In order to learn more about existing predisposition syndromes and to uncover new syndromes, all patients with suspected hereditary hematologic malignancy should be offered participation in research, where available. Unfortunately, clinical germline genetic testing is not currently available at most major academic centres within Canada. However, testing options do exist via shipment to commercial labs or to a limited number of academic laboratories, such as the IWK Clinical Genomics Laboratory in Halifax, which have validated clinical germline testing panels for hematologic malignancies. 

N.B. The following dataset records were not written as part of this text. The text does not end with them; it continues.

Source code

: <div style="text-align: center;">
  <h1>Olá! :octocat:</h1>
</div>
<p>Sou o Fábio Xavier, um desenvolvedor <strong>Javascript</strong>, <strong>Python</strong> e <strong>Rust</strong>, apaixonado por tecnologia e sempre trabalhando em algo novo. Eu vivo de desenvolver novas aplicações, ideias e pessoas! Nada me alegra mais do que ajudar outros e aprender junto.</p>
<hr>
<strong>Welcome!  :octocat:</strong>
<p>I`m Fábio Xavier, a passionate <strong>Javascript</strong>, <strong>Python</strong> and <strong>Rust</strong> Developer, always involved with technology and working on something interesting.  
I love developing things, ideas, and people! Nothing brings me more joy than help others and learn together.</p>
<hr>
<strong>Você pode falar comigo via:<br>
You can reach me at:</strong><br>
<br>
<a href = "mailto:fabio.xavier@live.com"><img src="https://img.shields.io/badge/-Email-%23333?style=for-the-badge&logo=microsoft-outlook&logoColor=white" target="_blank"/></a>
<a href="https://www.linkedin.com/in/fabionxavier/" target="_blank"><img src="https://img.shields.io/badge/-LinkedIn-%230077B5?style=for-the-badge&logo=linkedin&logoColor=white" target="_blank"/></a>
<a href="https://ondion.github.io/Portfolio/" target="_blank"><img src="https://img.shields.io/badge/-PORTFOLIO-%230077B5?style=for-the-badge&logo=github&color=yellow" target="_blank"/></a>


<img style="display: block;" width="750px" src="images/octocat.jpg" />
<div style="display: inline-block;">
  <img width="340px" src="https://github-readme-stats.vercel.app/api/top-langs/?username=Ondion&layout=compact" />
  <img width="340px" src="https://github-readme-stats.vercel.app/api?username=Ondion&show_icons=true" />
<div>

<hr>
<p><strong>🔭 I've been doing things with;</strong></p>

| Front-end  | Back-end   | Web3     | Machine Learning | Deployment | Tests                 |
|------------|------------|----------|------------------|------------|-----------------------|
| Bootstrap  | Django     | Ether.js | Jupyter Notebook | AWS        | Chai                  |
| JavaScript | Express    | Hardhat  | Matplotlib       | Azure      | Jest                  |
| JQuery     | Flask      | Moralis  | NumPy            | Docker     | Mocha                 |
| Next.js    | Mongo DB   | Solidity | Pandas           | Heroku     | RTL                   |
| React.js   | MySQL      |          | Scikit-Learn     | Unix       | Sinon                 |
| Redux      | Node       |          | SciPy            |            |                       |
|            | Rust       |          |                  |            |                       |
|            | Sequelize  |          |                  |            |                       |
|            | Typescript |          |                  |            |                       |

Conclusions and Future Directions

Hereditary hematologic malignancies are more common than previously appreciated and may be accompanied by unique phenotypic characteristics and cancer risks. The identification of patients harbouring these germline predisposing variants is vital to ensure optimal care, to reduce risk of relapse, to institute screening for possible associated solid tumors or organ dysfunction, and to avoid unnecessary treatments or interventions. As these predisposition syndromes gain increasing attention and have begun to be incorporated in major diagnostic and management guidelines, there will be an increasing demand for clinical germline testing. As Canadian hematologists, we need to collaborate with and encourage our local molecular laboratories and/or genetics centres to incorporate germline testing for hereditary hematologic malignancies for optimal patient care.